Sur une usine équipée de suivi performance temps réel, plusieurs profils consultent les données : opérateurs au poste, chefs d’équipe sur tablette mobile, responsable production sur écran fixe, direction sur application mobile, méthodes et qualité sur poste de travail. Chacun a des besoins, des temps de consultation et des objectifs décisionnels différents. Concevoir un seul tableau de bord pour tout le monde produit un outil qui ne sert vraiment personne. Cet article décrit les dashboards temps réel usine par audience et leurs spécificités.

Public cible : responsables industrialisation, ingénieurs méthodes, chefs de projet déploiement et responsables IT/OT qui conçoivent l’architecture de visualisation des données temps réel sur leurs sites industriels.

La hiérarchie des audiences

Une architecture de dashboards bien pensée s’organise typiquement en quatre niveaux d’audience, du plus proche du terrain au plus stratégique.

Niveau 1 — L’opérateur au poste. Tablette industrielle (10-15 pouces, IP65) fixée à côté de la machine. Temps de consultation : court (3-10 secondes par interaction), fréquent (20 à 60 fois par poste). Décisions concernées : qualifier un arrêt, suivre la cadence, anticiper la fin de poste. Le contenu doit être ultra-épuré.

Niveau 2 — Le chef d’équipe. Tablette mobile (10-12 pouces) que le chef d’équipe porte avec lui, ou écran fixe en bord de ligne. Temps de consultation : moyen (30 secondes à 2 minutes), modéré (10 à 30 fois par poste). Décisions concernées : prioriser les interventions, arbitrer entre lignes, escalader les problèmes au-dessus. Le contenu agrège plusieurs postes/lignes.
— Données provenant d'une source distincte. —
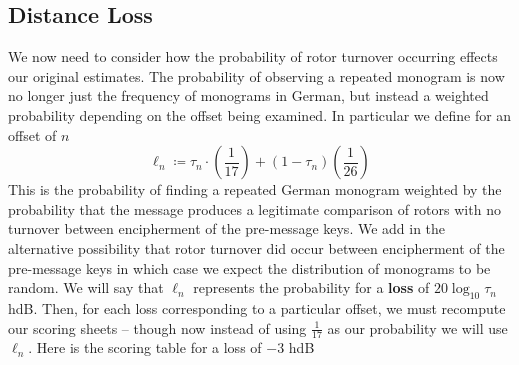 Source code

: \subsection{Distance Loss}
We now need to consider how the probability of rotor turnover
occurring effects our original estimates. The probability of
observing a repeated monogram is now no longer just the frequency
of monograms in German, but instead a weighted probability
depending on the offset being examined. In particular we define for
an offset of $n$
\[
	\ell_n \coloneq \tau_n\cdot(\frac{1}{17}) + (1-\tau_n)(\frac{1}{26})
\]
This is the probability of finding a repeated German monogram
weighted by the probability that the message produces a legitimate
comparison of rotors with no turnover between encipherment of the
pre-message keys. We add in the alternative possibility that rotor
turnover did occur between encipherment of the pre-message keys in
which case we expect the distribution of monograms to be random. We
will say that $\ell_n$ represents the probability for a {\bf{loss}}
of $20\log_{10}{\tau_n}$ hdB. Then, for each loss corresponding to
a particular offset, we must recompute our scoring sheets -- though
now instead of using $\frac{1}{17}$ as our probability we will use
$\ell_n$. Here is the scoring table for a loss of $-3$ hdB
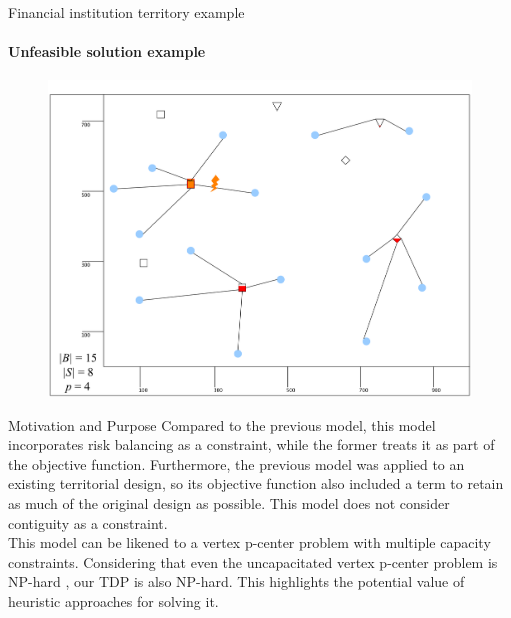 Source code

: \documentclass{beamer}
\begin{document}
\begin{frame}{Financial institution territory example}
    \framesubtitle{Unfeasible solution example}
    \begin{figure}
        \centering
        \includegraphics[scale=0.08]{inst_mala.pdf}
        \label{fig:instancia}
    \end{figure}
\end{frame}

\begin{frame}{Motivation and Purpose}
    Compared to the previous model, this model incorporates risk balancing as a constraint, while the former treats it as part of the objective function. Furthermore, the previous model was applied to an existing territorial design, so its objective function also included a term to retain as much of the original design as possible. This model does not consider contiguity as a constraint.
    \\
    This model can be likened to a vertex p-center problem with multiple capacity constraints. Considering that even the uncapacitated vertex p-center problem is NP-hard \cite{eswa2016}, our TDP is also NP-hard. This highlights the potential value of heuristic approaches for solving it.
\end{frame}
\end{document}
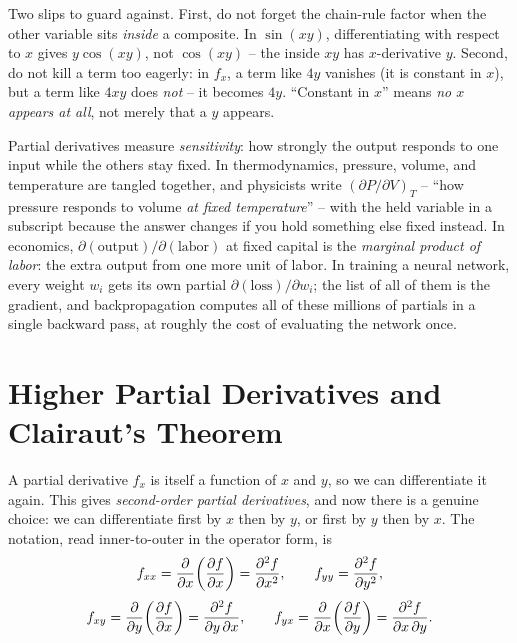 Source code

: \begin{trapbox}
Two slips to guard against. First, do not forget the chain-rule factor when the other variable
sits \emph{inside} a composite. In $\sin(xy)$, differentiating with respect to $x$ gives
$y\cos(xy)$, not $\cos(xy)$ -- the inside $xy$ has $x$-derivative $y$. Second, do not kill a
term too eagerly: in $f_x$, a term like $4y$ vanishes (it is constant in $x$), but a term like
$4xy$ does \emph{not} -- it becomes $4y$. ``Constant in $x$'' means \emph{no $x$ appears at
all}, not merely that a $y$ appears.
\end{trapbox}

\begin{applicationbox}
Partial derivatives measure \emph{sensitivity}: how strongly the output responds to one input
while the others stay fixed. In thermodynamics, pressure, volume, and
temperature are tangled together, and physicists write $\left(\partial P/\partial V\right)_T$
-- ``how pressure responds to volume \emph{at fixed temperature}'' -- with the held variable in
a subscript because the answer changes if you hold something else fixed instead. In
economics, $\partial(\text{output})/\partial(\text{labor})$ at fixed capital is the
\emph{marginal product of labor}: the extra output from one more unit of labor. In training a
neural network, every weight $w_i$ gets its own
partial $\partial(\text{loss})/\partial w_i$; the list of all of them is the gradient, and
backpropagation computes all of these millions of partials in a single backward pass, at
roughly the cost of evaluating the network once.
\end{applicationbox}

\section{Higher Partial Derivatives and Clairaut's Theorem}
\label{ch32:sec-higher}

A partial derivative $f_x$ is itself a function of $x$ and $y$, so we can differentiate it
again. This gives \emph{second-order partial derivatives}, and now there is a genuine choice:
we can differentiate first by $x$ then by $y$, or first by $y$ then by $x$. The notation, read
inner-to-outer in the operator form, is
\[
   f_{xx} = \frac{\partial }{\partial x}\!\left(\frac{\partial f}{\partial x}\right) = \frac{\partial^2 f}{\partial x^2},
   \qquad
   f_{yy} = \frac{\partial^2 f}{\partial y^2},
\]
\[
   f_{xy} = \frac{\partial }{\partial y}\!\left(\frac{\partial f}{\partial x}\right) = \frac{\partial^2 f}{\partial y\,\partial x},
   \qquad
   f_{yx} = \frac{\partial }{\partial x}\!\left(\frac{\partial f}{\partial y}\right) = \frac{\partial^2 f}{\partial x\,\partial y}.
\]

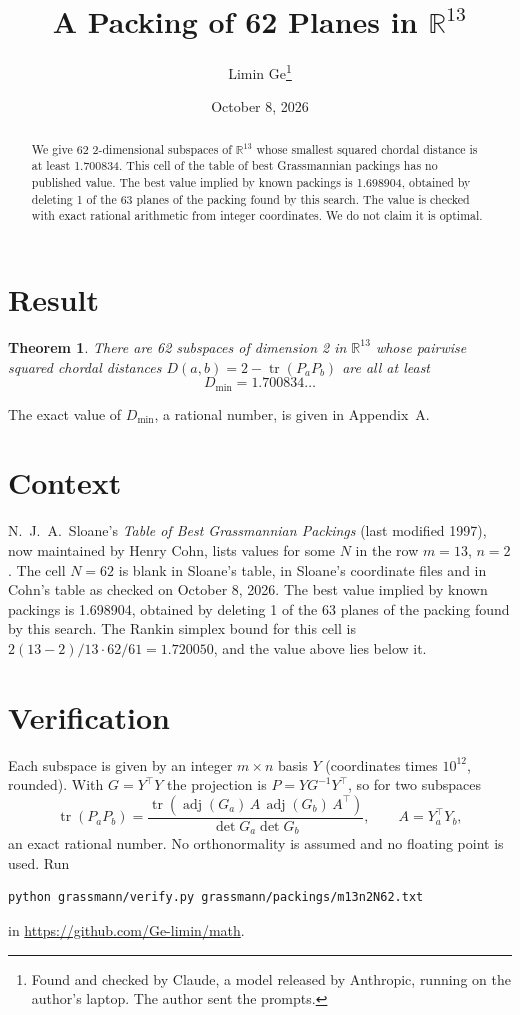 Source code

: \documentclass[11pt,a4paper]{article}
\title{A Packing of 62 Planes in $\mathbb{R}^{13}$}
\author{Limin Ge\thanks{Found and checked by Claude, a model released by Anthropic, running on the author's laptop. The author sent the prompts.}}
\date{October 8, 2026}
\newtheorem*{theorem}{Theorem}
\begin{document}
\maketitle
\begin{abstract}
We give 62 2-dimensional subspaces of $\mathbb{R}^{13}$ whose smallest squared chordal distance is at least 1.700834. This cell of the table of best Grassmannian packings has no published value. The best value implied by known packings is 1.698904, obtained by deleting 1 of the 63 planes of the packing found by this search. The value is checked with exact rational arithmetic from integer coordinates. We do not claim it is optimal.
\end{abstract}

\section{Result}
\begin{theorem}
There are 62 subspaces of dimension 2 in $\mathbb{R}^{13}$ whose pairwise squared chordal distances $D(a,b) = 2 - \operatorname{tr}(P_aP_b)$ are all at least
\[ D_{\min} = 1.700834\ldots \]
\end{theorem}
The exact value of $D_{\min}$, a rational number, is given in Appendix~A.


\section{Context}
N.~J.~A.~Sloane's \emph{Table of Best Grassmannian Packings} (last modified 1997), now maintained by Henry Cohn, lists values for some $N$ in the row $m=13$, $n=2$. The cell $N=62$ is blank in Sloane's table, in Sloane's coordinate files and in Cohn's table as checked on October 8, 2026. The best value implied by known packings is 1.698904, obtained by deleting 1 of the 63 planes of the packing found by this search. The Rankin simplex bound for this cell is $2(13-2)/13\cdot 62/61 = 1.720050$, and the value above lies below it.


\section{Verification}
Each subspace is given by an integer $m\times n$ basis $Y$ (coordinates times $10^{12}$, rounded). With $G=Y^\top Y$ the projection is $P=YG^{-1}Y^\top$, so for two subspaces
\[ \operatorname{tr}(P_aP_b)=\frac{\operatorname{tr}(\operatorname{adj}(G_a)\,A\,\operatorname{adj}(G_b)\,A^\top)}{\det G_a\det G_b},\qquad A=Y_a^\top Y_b, \]
an exact rational number. No orthonormality is assumed and no floating point is used. Run
\begin{verbatim}
python grassmann/verify.py grassmann/packings/m13n2N62.txt
\end{verbatim}
in \url{https://github.com/Ge-limin/math}.
\end{document}
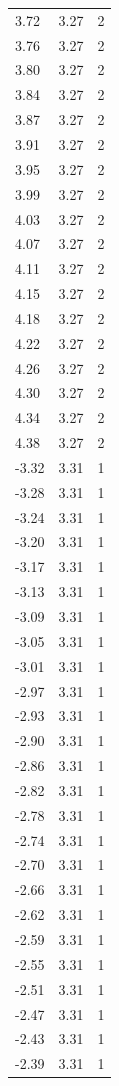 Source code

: \begin{longtable}{lrr}
  3.72 & 3.27 & 2 \\
  3.76 & 3.27 & 2 \\
  3.80 & 3.27 & 2 \\
  3.84 & 3.27 & 2 \\
  3.87 & 3.27 & 2 \\
  3.91 & 3.27 & 2 \\
  3.95 & 3.27 & 2 \\
  3.99 & 3.27 & 2 \\
  4.03 & 3.27 & 2 \\
  4.07 & 3.27 & 2 \\
  4.11 & 3.27 & 2 \\
  4.15 & 3.27 & 2 \\
  4.18 & 3.27 & 2 \\
  4.22 & 3.27 & 2 \\
  4.26 & 3.27 & 2 \\
  4.30 & 3.27 & 2 \\
  4.34 & 3.27 & 2 \\
  4.38 & 3.27 & 2 \\
  -3.32 & 3.31 & 1 \\
  -3.28 & 3.31 & 1 \\
  -3.24 & 3.31 & 1 \\
  -3.20 & 3.31 & 1 \\
  -3.17 & 3.31 & 1 \\
  -3.13 & 3.31 & 1 \\
  -3.09 & 3.31 & 1 \\
  -3.05 & 3.31 & 1 \\
  -3.01 & 3.31 & 1 \\
  -2.97 & 3.31 & 1 \\
  -2.93 & 3.31 & 1 \\
  -2.90 & 3.31 & 1 \\
  -2.86 & 3.31 & 1 \\
  -2.82 & 3.31 & 1 \\
  -2.78 & 3.31 & 1 \\
  -2.74 & 3.31 & 1 \\
  -2.70 & 3.31 & 1 \\
  -2.66 & 3.31 & 1 \\
  -2.62 & 3.31 & 1 \\
  -2.59 & 3.31 & 1 \\
  -2.55 & 3.31 & 1 \\
  -2.51 & 3.31 & 1 \\
  -2.47 & 3.31 & 1 \\
  -2.43 & 3.31 & 1 \\
  -2.39 & 3.31 & 1 \\

\end{longtable}
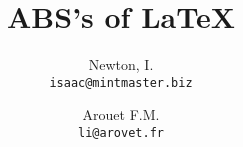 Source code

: \documentclass[12pt, a4paper]{article}
\title{ABS's of LaTeX}
\author{
  Newton, I.\\
  \texttt{isaac@mintmaster.biz}
  \and
  Arouet F.M.\\
  \texttt{li@arovet.fr}
}
\begin{document}
%

\maketitle








\printbibliography{}
\end{document}
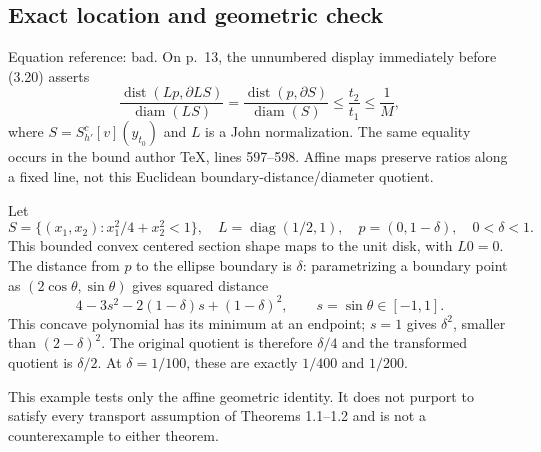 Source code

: \documentclass[10pt]{article}
\begin{document}
\subsection*{Exact location and geometric check}
Equation reference: bad. On p. 13, the unnumbered display immediately before (3.20) asserts \[
 \frac{\operatorname{dist}(Lp,\partial LS)}{\operatorname{diam}(LS)}
 =
 \frac{\operatorname{dist}(p,\partial S)}{\operatorname{diam}(S)}
 \leq\frac{t_2}{t_1}\leq\frac1M ,\] where \(S=S^c_{h'}[v](y_{t_0})\) and \(L\) is a John normalization. The same equality occurs in the bound author TeX, lines 597–598. Affine maps preserve ratios along a fixed line, not this Euclidean boundary-distance/diameter quotient.\par
Let \[S=\{(x_1,x_2):x_1^2/4+x_2^2<1\},\quad
 L=\operatorname{diag}(1/2,1),\quad p=(0,1-\delta),\quad 0<\delta<1.\] This bounded convex centered section shape maps to the unit disk, with \(L0=0\). The distance from \(p\) to the ellipse boundary is \(\delta\): parametrizing a boundary point as \((2\cos\theta,\sin\theta)\) gives squared distance \[4-3s^2-2(1-\delta)s+(1-\delta)^2,\qquad s=\sin\theta\in[-1,1].\] This concave polynomial has its minimum at an endpoint; \(s=1\) gives \(\delta^2\), smaller than \((2-\delta)^2\). The original quotient is therefore \(\delta/4\) and the transformed quotient is \(\delta/2\). At \(\delta=1/100\), these are exactly \(1/400\) and \(1/200\).\par
This example tests only the affine geometric identity. It does not purport to satisfy every transport assumption of Theorems 1.1–1.2 and is not a counterexample to either theorem.\par
\end{document}
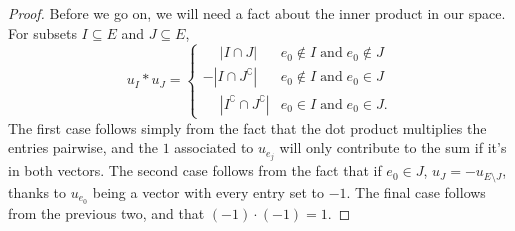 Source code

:\documentclass[12pt,oneside]{../../sfsuthesis}
\begin{document}
\begin{proof}
    Before we go on, we will need a fact about the inner product in our space.
    For subsets \( I \subseteq E \) and \( J \subseteq E \),
    \[
        u_{I} \ast u_{J} = \begin{cases}
            \phantom{-} | I \cap J |                         & e_0 \notin I \; \text{and} \; e_0 \notin J \\
            - | I \cap J^\complement |                       & e_0 \notin I \; \text{and} \; e_0 \in J    \\
            \phantom{-} | I^\complement \cap J^\complement | & e_0 \in I \; \text{and} \; e_0 \in J.
        \end{cases}
    \]
    The first case follows simply from the fact that the dot product multiplies the entries pairwise, and the \( 1 \) associated to \( u_{e_j} \) will only contribute to the sum if it's in both vectors.
    The second case follows from the fact that if \( e_0 \in J \),  \( u_J = - u_{E \setminus J} \), thanks to \( u_{e_0} \) being a vector with every entry set to \( -1 \).
    The final case follows from the previous two, and that \( (-1) \cdot (-1) = 1 \).


\end{proof}
\end{document}

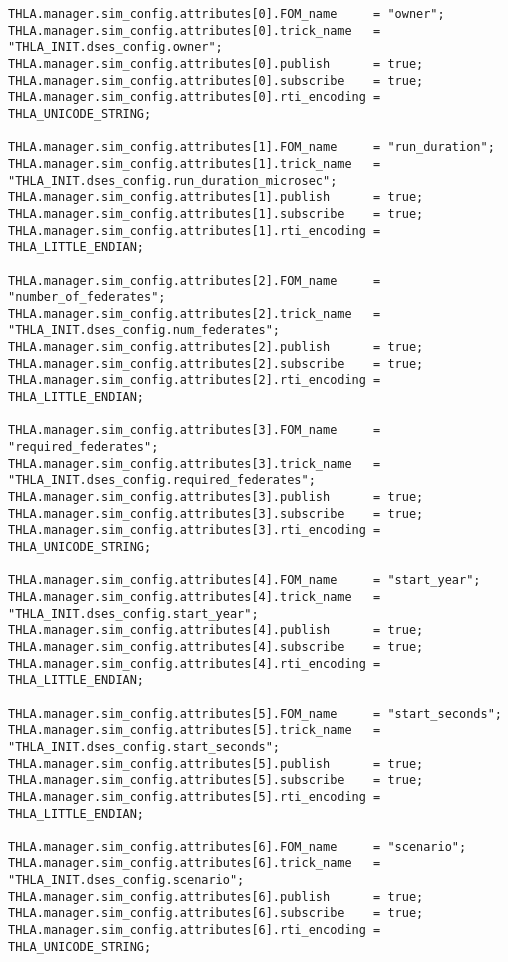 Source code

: \begin{lstlisting}[caption={{\tt SIM\_simplesine\_hla\_receiveInt} input file},label={list:complete-receiver-input}]
THLA.manager.sim_config.attributes[0].FOM_name     = "owner";
THLA.manager.sim_config.attributes[0].trick_name   = "THLA_INIT.dses_config.owner";
THLA.manager.sim_config.attributes[0].publish      = true;
THLA.manager.sim_config.attributes[0].subscribe    = true;
THLA.manager.sim_config.attributes[0].rti_encoding = THLA_UNICODE_STRING;

THLA.manager.sim_config.attributes[1].FOM_name     = "run_duration";
THLA.manager.sim_config.attributes[1].trick_name   = "THLA_INIT.dses_config.run_duration_microsec";
THLA.manager.sim_config.attributes[1].publish      = true;
THLA.manager.sim_config.attributes[1].subscribe    = true;
THLA.manager.sim_config.attributes[1].rti_encoding = THLA_LITTLE_ENDIAN;

THLA.manager.sim_config.attributes[2].FOM_name     = "number_of_federates";
THLA.manager.sim_config.attributes[2].trick_name   = "THLA_INIT.dses_config.num_federates";
THLA.manager.sim_config.attributes[2].publish      = true;
THLA.manager.sim_config.attributes[2].subscribe    = true;
THLA.manager.sim_config.attributes[2].rti_encoding = THLA_LITTLE_ENDIAN;

THLA.manager.sim_config.attributes[3].FOM_name     = "required_federates";
THLA.manager.sim_config.attributes[3].trick_name   = "THLA_INIT.dses_config.required_federates";
THLA.manager.sim_config.attributes[3].publish      = true;
THLA.manager.sim_config.attributes[3].subscribe    = true;
THLA.manager.sim_config.attributes[3].rti_encoding = THLA_UNICODE_STRING;

THLA.manager.sim_config.attributes[4].FOM_name     = "start_year";
THLA.manager.sim_config.attributes[4].trick_name   = "THLA_INIT.dses_config.start_year";
THLA.manager.sim_config.attributes[4].publish      = true;
THLA.manager.sim_config.attributes[4].subscribe    = true;
THLA.manager.sim_config.attributes[4].rti_encoding = THLA_LITTLE_ENDIAN;

THLA.manager.sim_config.attributes[5].FOM_name     = "start_seconds";
THLA.manager.sim_config.attributes[5].trick_name   = "THLA_INIT.dses_config.start_seconds";
THLA.manager.sim_config.attributes[5].publish      = true;
THLA.manager.sim_config.attributes[5].subscribe    = true;
THLA.manager.sim_config.attributes[5].rti_encoding = THLA_LITTLE_ENDIAN;

THLA.manager.sim_config.attributes[6].FOM_name     = "scenario";
THLA.manager.sim_config.attributes[6].trick_name   = "THLA_INIT.dses_config.scenario";
THLA.manager.sim_config.attributes[6].publish      = true;
THLA.manager.sim_config.attributes[6].subscribe    = true;
THLA.manager.sim_config.attributes[6].rti_encoding = THLA_UNICODE_STRING;


\end{lstlisting}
Niveau 3 — Le responsable production et l’ingénieur méthodes. Écran fixe au bureau de production, plus consultation sur ordinateur portable. Temps de consultation : long (5 à 30 minutes par session), 3 à 10 fois par jour. Décisions concernées : planifier les actions correctives, analyser les Pareto hebdomadaires, préparer les revues mensuelles. Le contenu permet l’analyse approfondie.

Niveau 4 — La direction industrielle. Application mobile et consultation web depuis le siège. Temps de consultation : très court (30 secondes à 2 minutes), 1 à 3 fois par jour. Décisions concernées : suivi global, escalade exceptionnelle, communication groupe. Le contenu doit être synthétique et orienté KPI stratégiques.

Le dashboard opérateur en détail

Le dashboard opérateur doit afficher 4 informations principales sur l’écran principal, comme détaillé dans Suivi de performance en temps réel : ce que voient les opérateurs. En synthèse :

  1. État de la machine en couleur (vert/orange/rouge avec sous-catégorie)
  2. Progression du poste : pièces produites vs objectif, heure de fin projetée
  3. Top 3 des causes d’arrêt du poste en cours avec durée cumulée
  4. Cadence instantanée en pièces/minute, comparée à la cadence nominale

Aucun TRS individuel, aucune statistique historique au-delà du poste en cours, aucune comparaison entre opérateurs. La conception est volontairement limitée pour rester actionnable et non anxiogène.

Le dashboard chef d’équipe

Le chef d’équipe — ou agent de maîtrise dans le vocabulaire français traditionnel — supervise plusieurs lignes ou postes. Son tableau de bord doit lui permettre de prioriser ses interventions et d’arbitrer.

Contenu typique d’un dashboard chef d’équipe :

Vue d’ensemble des lignes sous sa responsabilité. Pour chaque ligne : état actuel (en couleur), avancement du poste vs objectif (en pourcentage), TRS instantané de la ligne. Tri par défaut : les lignes en alerte en haut.

Liste des arrêts en cours non qualifiés. Si un opérateur n’a pas encore qualifié un arrêt après X minutes (typiquement 5 à 10 minutes), l’alerte remonte au chef d’équipe qui peut se déplacer ou intervenir.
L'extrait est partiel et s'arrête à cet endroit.